The phenomenon of resistance or effort is ultimately a sensation that resides somewhere in your body.  When we get wrapped up in our head we are diverting our limited attention towards our own unproductive thoughts – valuable attention which could be directed elsewhere.  By merely trying harder we are trying to push away that sensation, we are wishing that our subjective experience were different in that moment.  When you next notice yourself feeling resistance, I want you to pause for a moment.  Take a deep breath.  Close your eyes.  Focus your awareness onto the sensations in your body that you have identified as resistance.  Sit with that sensation for a time and observe it.  Identify exactly what is going on.  When you notice that your attention has drifted, gently release whatever thought arose and return to the sensation.

Once you have observed this sensation, you may notice it has different qualities.  Sometimes you may turn your attention to the sensation and it doesn’t actually appear to be there, in which case you can resume what you were doing without conflict.  Or maybe this sensation oscillates back and forth, sometimes it is present and sometimes it isn’t – and in fact, this can happen within a fraction of a second!  How weird, right?

The great thing about observing your resistance from the outside is that it won’t seem inevitable anymore. Once you can say, “Huh, I seem to be resisting this,” you’re more than halfway there.

Ten Ways to Change Your Behavior Immediately #6: Turn it into a Game!

Work couldn’t possibly be fun… or could it?  The very word conjures up images of endless factory lines with single repetitive tasks for hours on end, or row upon row of cubicles with people chained to their desks…  Of course this is all very melodramatic, but you get the point: work is not something that most people think of as being fun.  Why that’s almost the very definition of work!
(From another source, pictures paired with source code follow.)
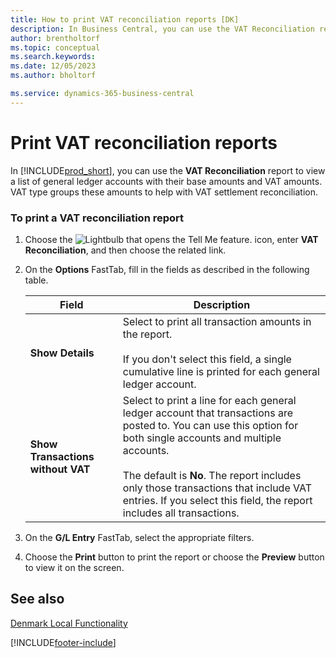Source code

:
 ```yaml
---
title: How to print VAT reconciliation reports [DK]
description: In Business Central, you can use the VAT Reconciliation report to view a list of general ledger accounts with their base amounts and VAT amounts.
author: brentholtorf
ms.topic: conceptual
ms.search.keywords:
ms.date: 12/05/2023
ms.author: bholtorf

ms.service: dynamics-365-business-central
---
```

# Print VAT reconciliation reports
In [!INCLUDE[prod_short](../../includes/prod_short.md)], you can use the **VAT Reconciliation** report to view a list of general ledger accounts with their base amounts and VAT amounts. VAT type groups these amounts to help with VAT settlement reconciliation.  

### To print a VAT reconciliation report  

1.  Choose the ![Lightbulb that opens the Tell Me feature.](../../media/ui-search/search_small.png "Tell me what you want to do") icon, enter **VAT Reconciliation**, and then choose the related link.  
2.  On the **Options** FastTab, fill in the fields as described in the following table.  

    |Field|Description|  
    |---------------------------------|---------------------------------------|  
    |**Show Details**|Select to print all transaction amounts in the report.<br /><br /> If you don't select this field, a single cumulative line is printed for each general ledger account.|  
    |**Show Transactions without VAT**|Select to print a line for each general ledger account that transactions are posted to. You can use this option for both single accounts and multiple accounts.<br /><br /> The default is **No**. The report includes only those transactions that include VAT entries. If you select this field, the report includes all transactions.|  

3.  On the **G/L Entry** FastTab, select the appropriate filters.  
4.  Choose the **Print** button to print the report or choose the **Preview** button to view it on the screen.  

## See also  
 [Denmark Local Functionality](denmark-local-functionality.md)  


[!INCLUDE[footer-include](../../includes/footer-banner.md)]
Let’s turn things on their head for a minute.  Remember how to be curious and ask yourself: how could you turn work into a game?  I can think of one way right off the bat… here you are, trying to get a stubborn primate to diligently execute some boring task it doesn’t even want to do!  What a ridiculous situation this is!  Trying to get this primate to cooperate seems harder than herding cats sometimes.  So turn your resistance into a game.  From a place of curiosity and compassion, start trying different things to see how the primate responds.  Could you actually trick him into doing work… and enjoying it?

First try making the work itself into a game.  Throw yourself a party every time you accomplish a goal, and really celebrate that victory!  Play it up, because you deserve it.  Figure out how long you think this task is going to take, add another half of that to your time estimate, and then turn it into a race against yourself!  Then turn increasing productivity into a game too.  Try giving the primate incentives: set goals and rewards for yourself, and make sure to actually treat yourself if you reach them.  Maybe keep tasty food on hand for this purpose, or commit to paying for a massage or letting yourself goof off for a bit.  Go down the list of recommendations I am giving you and try each one in turn, see if it works and why it does or doesn’t.  Keep doing what works, figure out what doesn’t, and how you need to tweak it for your next experiment.  When you are treating productivity as a game, the consequences feel much less dire and it is easy to be in good spirits about the whole thing.  This is how work becomes play!